The War in Ukraine, higher inflation, tighter financial conditions, economic decelerations of key trading partners, and social discontent may dim growth prospects.
The war in Ukraine is shaking the global economy and raising uncertainty about the outlook for Latin America and the Caribbean.
The impact is being felt in Latin America through higher inflation that is affecting real incomes, especially of the most vulnerable. Policymakers are reacting to this challenge by tightening monetary policy and implementing measures to soften the blow on the most vulnerable and contain the risks of social unrest.
But there are other risks looming. A possible escalation of the war could eventually lead to global financial distress and tighter financial conditions for the region.
In addition, the ongoing tightening of monetary policy in the United States, as the Federal Reserve takes a more hawkish stance, could eventually affect global financial conditions.
Higher global and domestic financing costs can accelerate capital outflows and represent a challenge for the region, given large public and external financing needs in some countries and the limited resources to finance investment in the region.

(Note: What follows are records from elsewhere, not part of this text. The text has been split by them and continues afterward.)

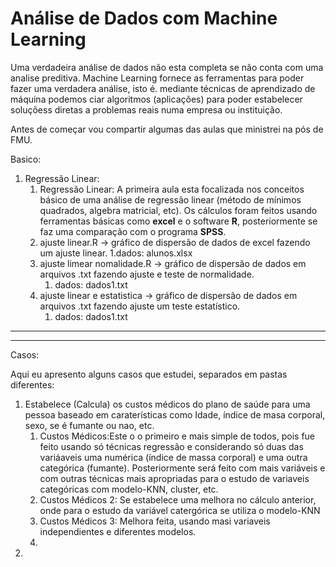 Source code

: # Análise de Dados com Machine Learning
 
Uma verdadeira análise de dados não esta completa se não conta com uma analise preditiva. Machine Learning fornece as ferramentas para poder fazer uma verdadera análise, isto é. mediante técnicas de aprendizado de máquina podemos ciar algoritmos (aplicações) para poder estabelecer soluçõess diretas a problemas reais numa empresa ou instituição. 

Antes de começar vou compartir algumas das aulas que ministrei na pós de FMU.

Basico:

1. Regressão Linear: 
    1. Regressão Linear: A primeira aula esta focalizada nos conceitos básico de uma análise de regressão linear (método de mínimos quadrados, algebra matricial, etc). Os cálculos foram feitos usando ferramentas básicas como **excel** e o software **R**, posteriormente se faz uma comparação com o programa **SPSS**.
    1. ajuste linear.R -> gráfico de dispersão de dados de excel fazendo um ajuste linear.
        1.dados: alunos.xlsx
    1. ajuste limear nomalidade.R -> gráfico de dispersão de dados em arquivos .txt fazendo ajuste e teste de normalidade.
        1. dados: dados1.txt
    1. ajuste linear e estatistica -> gráfico de dispersão de dados em arquivos .txt fazendo ajuste um teste estatístico.
        1. dados: dados1.txt
    
    
---
---

Casos:

Aqui eu apresento alguns casos que estudei, separados em pastas diferentes:

1. Estabelece (Calcula) os custos médicos do plano de saúde para uma pessoa baseado em caraterísticas como Idade, índice de masa corporal, sexo, se é fumante ou nao, etc. 
    1. Custos Médicos:Este o o primeiro e mais simple de todos, pois fue feito usando só técnicas regressão e considerando só duas das variáaveis uma numérica (índice de massa corporal) e uma outra categórica (fumante). Posteriormente será feito com mais variáveis e com outras técnicas mais apropriadas para o estudo de variaveis categóricas com modelo-KNN, cluster, etc.  
    2. Custos Médicos 2: Se estabelece uma melhora no cálculo anterior, onde para o estudo da variável catergórica se utiliza o modelo-KNN
    3. Custos Médicos 3: Melhora feita, usando masi variaveis independientes e diferentes modelos.
    4.
2.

Any greater growth deceleration in China, because of the pandemic or other reasons, could also have an impact on key export prices and trade in the region. All these risks cloud growth prospects for Latin America and require policy action.

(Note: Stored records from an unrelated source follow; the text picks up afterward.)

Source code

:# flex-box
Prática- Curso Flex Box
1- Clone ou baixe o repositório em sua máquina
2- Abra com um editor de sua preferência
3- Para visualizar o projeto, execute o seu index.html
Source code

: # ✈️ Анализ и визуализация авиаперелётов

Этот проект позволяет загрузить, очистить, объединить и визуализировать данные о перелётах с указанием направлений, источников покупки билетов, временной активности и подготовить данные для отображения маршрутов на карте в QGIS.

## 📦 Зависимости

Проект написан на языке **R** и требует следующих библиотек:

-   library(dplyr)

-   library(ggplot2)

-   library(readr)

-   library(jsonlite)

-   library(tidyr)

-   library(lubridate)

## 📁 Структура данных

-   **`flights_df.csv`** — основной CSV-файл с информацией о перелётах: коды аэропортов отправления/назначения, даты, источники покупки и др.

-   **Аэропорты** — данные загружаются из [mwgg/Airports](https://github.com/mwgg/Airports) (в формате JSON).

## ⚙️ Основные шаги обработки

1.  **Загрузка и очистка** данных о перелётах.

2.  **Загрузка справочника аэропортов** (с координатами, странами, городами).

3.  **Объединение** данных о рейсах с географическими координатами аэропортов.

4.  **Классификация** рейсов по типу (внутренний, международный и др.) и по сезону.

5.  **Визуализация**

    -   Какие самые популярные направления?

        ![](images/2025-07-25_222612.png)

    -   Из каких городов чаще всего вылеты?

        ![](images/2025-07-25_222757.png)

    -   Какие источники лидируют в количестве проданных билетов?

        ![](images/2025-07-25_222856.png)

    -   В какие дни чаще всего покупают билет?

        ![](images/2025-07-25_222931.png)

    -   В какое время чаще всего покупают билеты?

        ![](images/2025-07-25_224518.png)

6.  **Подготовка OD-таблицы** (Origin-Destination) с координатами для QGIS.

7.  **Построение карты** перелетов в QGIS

Latin America’s rebound poised to slow
Even before the war, the region’s recovery from the growth-sapping pandemic was losing momentum. After a sharp rebound last year, growth is returning to its pre-pandemic trend rate as policies shift, slowing to 2.5 percent for 2022. Exports and investment are resuming their role as main growth drivers, but central banks have had to tighten monetary policy to combat an increase in inflation.

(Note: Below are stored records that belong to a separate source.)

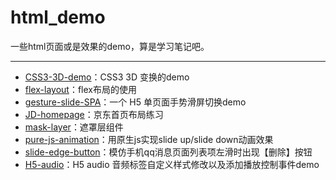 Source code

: # html_demo
一些html页面或是效果的demo，算是学习笔记吧。

---

- [CSS3-3D-demo](./CSS3-3D-demo/README.md)：CSS3 3D 变换的demo
- [flex-layout](./flex-layout/README.md)：flex布局的使用
- [gesture-slide-SPA](./gesture-slide-SPA/README.md)：一个 H5 单页面手势滑屏切换demo
- [JD-homepage](./JD-homepage/README.md)：京东首页布局练习
- [mask-layer](./mask-layer/README.md)：遮罩层组件
- [pure-js-animation](./pure-js-animation/README.md)：用原生js实现slide up/slide down动画效果
- [slide-edge-button](./slide-edge-button/README.md)：模仿手机qq消息页面列表项左滑时出现【删除】按钮
- [H5-audio](./H5-audio/README.md)：H5 audio 音频标签自定义样式修改以及添加播放控制事件demo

We forecast Brazil’s expansion will slow to 0.8 percent this year following last year’s growth of 4.6 percent. Mexico will decelerate to 2 percent. Colombia will likely post a lower deceleration with growth at 5.8 percent. Growth in Chile and Peru will be 1.5 percent and 3 percent, respectively, pointing to very significant reductions relative to their prior year’s double-digit rates.
Responding to higher food and energy prices
Poverty and inequality remain key concerns as well given that the increase in inflation has an uneven impact on the population. The most vulnerable groups in the region are being hit hard by the increase in basic food and energy prices, while still struggling to recover from the economic impact of the pandemic.
Indeed, since the war began, several countries in the region have acted to contain the effects of rising prices on vulnerable groups—ranging from tax and import tariff reductions to price caps or social transfers.
Close to 40 percent of countries have introduced new measures, mostly on the tax side, with an estimated average fiscal cost equal to 0.3 percent of gross domestic product for this year.
To ensure social cohesion and reduce the risk of social unrest, governments should provide targeted and temporary support to low-income and vulnerable households, while allowing domestic prices to adjust to international prices. This would help vulnerable groups and contain fiscal costs, while also incentivizing production and restraining consumption. In countries with well-developed social safety nets, access could be expanded to temporarily cover larger groups of the population.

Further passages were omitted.